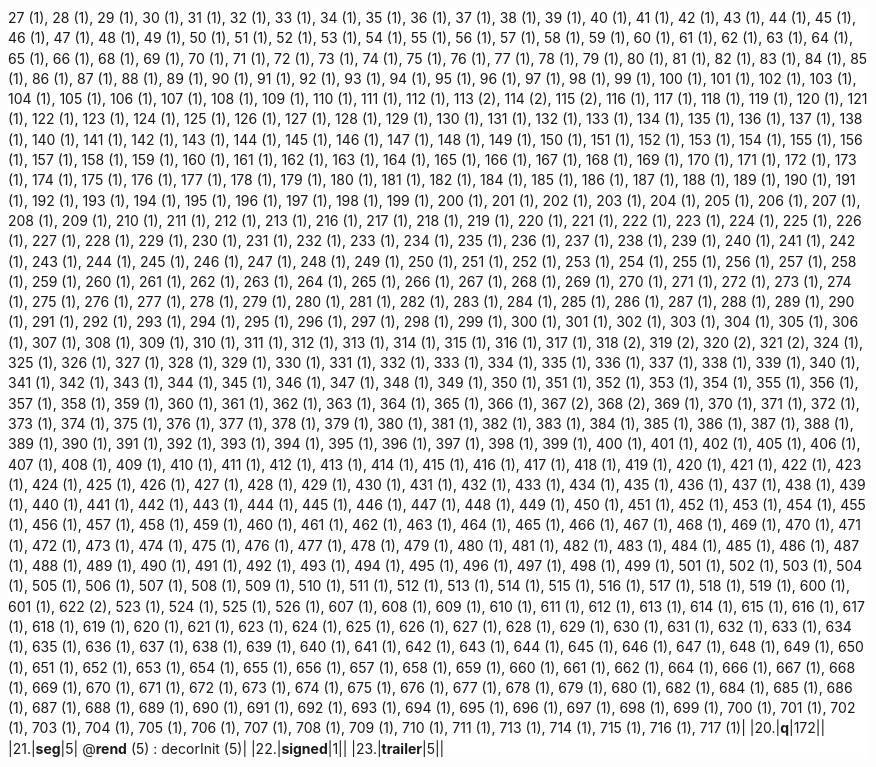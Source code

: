 27 (1), 28 (1), 29 (1), 30 (1), 31 (1), 32 (1), 33 (1), 34 (1), 35 (1), 36 (1), 37 (1), 38 (1), 39 (1), 40 (1), 41 (1), 42 (1), 43 (1), 44 (1), 45 (1), 46 (1), 47 (1), 48 (1), 49 (1), 50 (1), 51 (1), 52 (1), 53 (1), 54 (1), 55 (1), 56 (1), 57 (1), 58 (1), 59 (1), 60 (1), 61 (1), 62 (1), 63 (1), 64 (1), 65 (1), 66 (1), 68 (1), 69 (1), 70 (1), 71 (1), 72 (1), 73 (1), 74 (1), 75 (1), 76 (1), 77 (1), 78 (1), 79 (1), 80 (1), 81 (1), 82 (1), 83 (1), 84 (1), 85 (1), 86 (1), 87 (1), 88 (1), 89 (1), 90 (1), 91 (1), 92 (1), 93 (1), 94 (1), 95 (1), 96 (1), 97 (1), 98 (1), 99 (1), 100 (1), 101 (1), 102 (1), 103 (1), 104 (1), 105 (1), 106 (1), 107 (1), 108 (1), 109 (1), 110 (1), 111 (1), 112 (1), 113 (2), 114 (2), 115 (2), 116 (1), 117 (1), 118 (1), 119 (1), 120 (1), 121 (1), 122 (1), 123 (1), 124 (1), 125 (1), 126 (1), 127 (1), 128 (1), 129 (1), 130 (1), 131 (1), 132 (1), 133 (1), 134 (1), 135 (1), 136 (1), 137 (1), 138 (1), 140 (1), 141 (1), 142 (1), 143 (1), 144 (1), 145 (1), 146 (1), 147 (1), 148 (1), 149 (1), 150 (1), 151 (1), 152 (1), 153 (1), 154 (1), 155 (1), 156 (1), 157 (1), 158 (1), 159 (1), 160 (1), 161 (1), 162 (1), 163 (1), 164 (1), 165 (1), 166 (1), 167 (1), 168 (1), 169 (1), 170 (1), 171 (1), 172 (1), 173 (1), 174 (1), 175 (1), 176 (1), 177 (1), 178 (1), 179 (1), 180 (1), 181 (1), 182 (1), 184 (1), 185 (1), 186 (1), 187 (1), 188 (1), 189 (1), 190 (1), 191 (1), 192 (1), 193 (1), 194 (1), 195 (1), 196 (1), 197 (1), 198 (1), 199 (1), 200 (1), 201 (1), 202 (1), 203 (1), 204 (1), 205 (1), 206 (1), 207 (1), 208 (1), 209 (1), 210 (1), 211 (1), 212 (1), 213 (1), 216 (1), 217 (1), 218 (1), 219 (1), 220 (1), 221 (1), 222 (1), 223 (1), 224 (1), 225 (1), 226 (1), 227 (1), 228 (1), 229 (1), 230 (1), 231 (1), 232 (1), 233 (1), 234 (1), 235 (1), 236 (1), 237 (1), 238 (1), 239 (1), 240 (1), 241 (1), 242 (1), 243 (1), 244 (1), 245 (1), 246 (1), 247 (1), 248 (1), 249 (1), 250 (1), 251 (1), 252 (1), 253 (1), 254 (1), 255 (1), 256 (1), 257 (1), 258 (1), 259 (1), 260 (1), 261 (1), 262 (1), 263 (1), 264 (1), 265 (1), 266 (1), 267 (1), 268 (1), 269 (1), 270 (1), 271 (1), 272 (1), 273 (1), 274 (1), 275 (1), 276 (1), 277 (1), 278 (1), 279 (1), 280 (1), 281 (1), 282 (1), 283 (1), 284 (1), 285 (1), 286 (1), 287 (1), 288 (1), 289 (1), 290 (1), 291 (1), 292 (1), 293 (1), 294 (1), 295 (1), 296 (1), 297 (1), 298 (1), 299 (1), 300 (1), 301 (1), 302 (1), 303 (1), 304 (1), 305 (1), 306 (1), 307 (1), 308 (1), 309 (1), 310 (1), 311 (1), 312 (1), 313 (1), 314 (1), 315 (1), 316 (1), 317 (1), 318 (2), 319 (2), 320 (2), 321 (2), 324 (1), 325 (1), 326 (1), 327 (1), 328 (1), 329 (1), 330 (1), 331 (1), 332 (1), 333 (1), 334 (1), 335 (1), 336 (1), 337 (1), 338 (1), 339 (1), 340 (1), 341 (1), 342 (1), 343 (1), 344 (1), 345 (1), 346 (1), 347 (1), 348 (1), 349 (1), 350 (1), 351 (1), 352 (1), 353 (1), 354 (1), 355 (1), 356 (1), 357 (1), 358 (1), 359 (1), 360 (1), 361 (1), 362 (1), 363 (1), 364 (1), 365 (1), 366 (1), 367 (2), 368 (2), 369 (1), 370 (1), 371 (1), 372 (1), 373 (1), 374 (1), 375 (1), 376 (1), 377 (1), 378 (1), 379 (1), 380 (1), 381 (1), 382 (1), 383 (1), 384 (1), 385 (1), 386 (1), 387 (1), 388 (1), 389 (1), 390 (1), 391 (1), 392 (1), 393 (1), 394 (1), 395 (1), 396 (1), 397 (1), 398 (1), 399 (1), 400 (1), 401 (1), 402 (1), 405 (1), 406 (1), 407 (1), 408 (1), 409 (1), 410 (1), 411 (1), 412 (1), 413 (1), 414 (1), 415 (1), 416 (1), 417 (1), 418 (1), 419 (1), 420 (1), 421 (1), 422 (1), 423 (1), 424 (1), 425 (1), 426 (1), 427 (1), 428 (1), 429 (1), 430 (1), 431 (1), 432 (1), 433 (1), 434 (1), 435 (1), 436 (1), 437 (1), 438 (1), 439 (1), 440 (1), 441 (1), 442 (1), 443 (1), 444 (1), 445 (1), 446 (1), 447 (1), 448 (1), 449 (1), 450 (1), 451 (1), 452 (1), 453 (1), 454 (1), 455 (1), 456 (1), 457 (1), 458 (1), 459 (1), 460 (1), 461 (1), 462 (1), 463 (1), 464 (1), 465 (1), 466 (1), 467 (1), 468 (1), 469 (1), 470 (1), 471 (1), 472 (1), 473 (1), 474 (1), 475 (1), 476 (1), 477 (1), 478 (1), 479 (1), 480 (1), 481 (1), 482 (1), 483 (1), 484 (1), 485 (1), 486 (1), 487 (1), 488 (1), 489 (1), 490 (1), 491 (1), 492 (1), 493 (1), 494 (1), 495 (1), 496 (1), 497 (1), 498 (1), 499 (1), 501 (1), 502 (1), 503 (1), 504 (1), 505 (1), 506 (1), 507 (1), 508 (1), 509 (1), 510 (1), 511 (1), 512 (1), 513 (1), 514 (1), 515 (1), 516 (1), 517 (1), 518 (1), 519 (1), 600 (1), 601 (1), 622 (2), 523 (1), 524 (1), 525 (1), 526 (1), 607 (1), 608 (1), 609 (1), 610 (1), 611 (1), 612 (1), 613 (1), 614 (1), 615 (1), 616 (1), 617 (1), 618 (1), 619 (1), 620 (1), 621 (1), 623 (1), 624 (1), 625 (1), 626 (1), 627 (1), 628 (1), 629 (1), 630 (1), 631 (1), 632 (1), 633 (1), 634 (1), 635 (1), 636 (1), 637 (1), 638 (1), 639 (1), 640 (1), 641 (1), 642 (1), 643 (1), 644 (1), 645 (1), 646 (1), 647 (1), 648 (1), 649 (1), 650 (1), 651 (1), 652 (1), 653 (1), 654 (1), 655 (1), 656 (1), 657 (1), 658 (1), 659 (1), 660 (1), 661 (1), 662 (1), 664 (1), 666 (1), 667 (1), 668 (1), 669 (1), 670 (1), 671 (1), 672 (1), 673 (1), 674 (1), 675 (1), 676 (1), 677 (1), 678 (1), 679 (1), 680 (1), 682 (1), 684 (1), 685 (1), 686 (1), 687 (1), 688 (1), 689 (1), 690 (1), 691 (1), 692 (1), 693 (1), 694 (1), 695 (1), 696 (1), 697 (1), 698 (1), 699 (1), 700 (1), 701 (1), 702 (1), 703 (1), 704 (1), 705 (1), 706 (1), 707 (1), 708 (1), 709 (1), 710 (1), 711 (1), 713 (1), 714 (1), 715 (1), 716 (1), 717 (1)|
|20.|__q__|172||
|21.|__seg__|5| @__rend__ (5) : decorInit (5)|
|22.|__signed__|1||
|23.|__trailer__|5||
========================
* What you are asked to do
With the line containing "(5) : decorInit (5)|" as the first and the last line of the records as the final one, print exactly the lines in that span.

* Task solution
|21.|__seg__|5| @__rend__ (5) : decorInit (5)|
|22.|__signed__|1||
|23.|__trailer__|5||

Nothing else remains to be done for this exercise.